### Work to be completed
Please restate word for word the lines from the top of the entries through the line that contains "Sinusoidal easing out", and do not include any pictures.

(Extracted records)
______

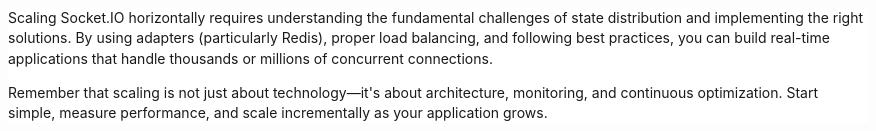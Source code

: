 Scaling Socket.IO horizontally requires understanding the fundamental challenges of state distribution and implementing the right solutions. By using adapters (particularly Redis), proper load balancing, and following best practices, you can build real-time applications that handle thousands or millions of concurrent connections.

Remember that scaling is not just about technology—it's about architecture, monitoring, and continuous optimization. Start simple, measure performance, and scale incrementally as your application grows.
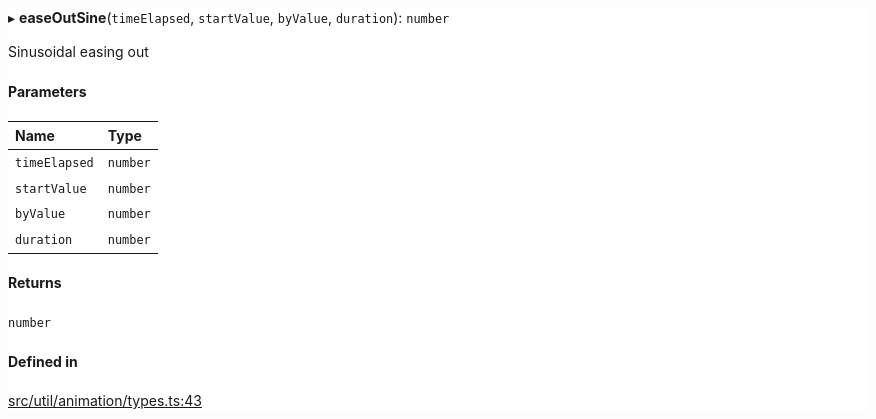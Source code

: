 ▸ **easeOutSine**(`timeElapsed`, `startValue`, `byValue`, `duration`): `number`

Sinusoidal easing out

#### Parameters

| Name | Type |
| :------ | :------ |
| `timeElapsed` | `number` |
| `startValue` | `number` |
| `byValue` | `number` |
| `duration` | `number` |

#### Returns

`number`

#### Defined in

[src/util/animation/types.ts:43](https://github.com/fabricjs/fabric.js/blob/a4453620e/src/util/animation/types.ts#L43)
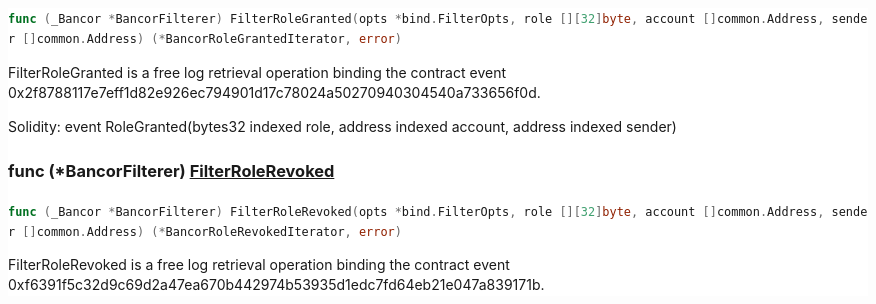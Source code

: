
 ```go
func (_Bancor *BancorFilterer) FilterRoleGranted(opts *bind.FilterOpts, role [][32]byte, account []common.Address, sender []common.Address) (*BancorRoleGrantedIterator, error)
```

FilterRoleGranted is a free log retrieval operation binding the contract event 0x2f8788117e7eff1d82e926ec794901d17c78024a50270940304540a733656f0d.

Solidity: event RoleGranted\(bytes32 indexed role, address indexed account, address indexed sender\)

<a name="BancorFilterer.FilterRoleRevoked"></a>
### func \(\*BancorFilterer\) [FilterRoleRevoked](<https://github.com/0chain/gosdk/blob/doc/initial/zcnbridge/ethereum/bancornetwork/bancornetwork.go#L3373>)

```go
func (_Bancor *BancorFilterer) FilterRoleRevoked(opts *bind.FilterOpts, role [][32]byte, account []common.Address, sender []common.Address) (*BancorRoleRevokedIterator, error)
```

FilterRoleRevoked is a free log retrieval operation binding the contract event 0xf6391f5c32d9c69d2a47ea670b442974b53935d1edc7fd64eb21e047a839171b.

______

### Result
Source code

: Scaling Socket.IO horizontally requires understanding the fundamental challenges of state distribution and implementing the right solutions. By using adapters (particularly Redis), proper load balancing, and following best practices, you can build real-time applications that handle thousands or millions of concurrent connections.

Remember that scaling is not just about technology—it's about architecture, monitoring, and continuous optimization. Start simple, measure performance, and scale incrementally as your application grows.
Source code

: ▸ **easeOutSine**(`timeElapsed`, `startValue`, `byValue`, `duration`): `number`

Sinusoidal easing out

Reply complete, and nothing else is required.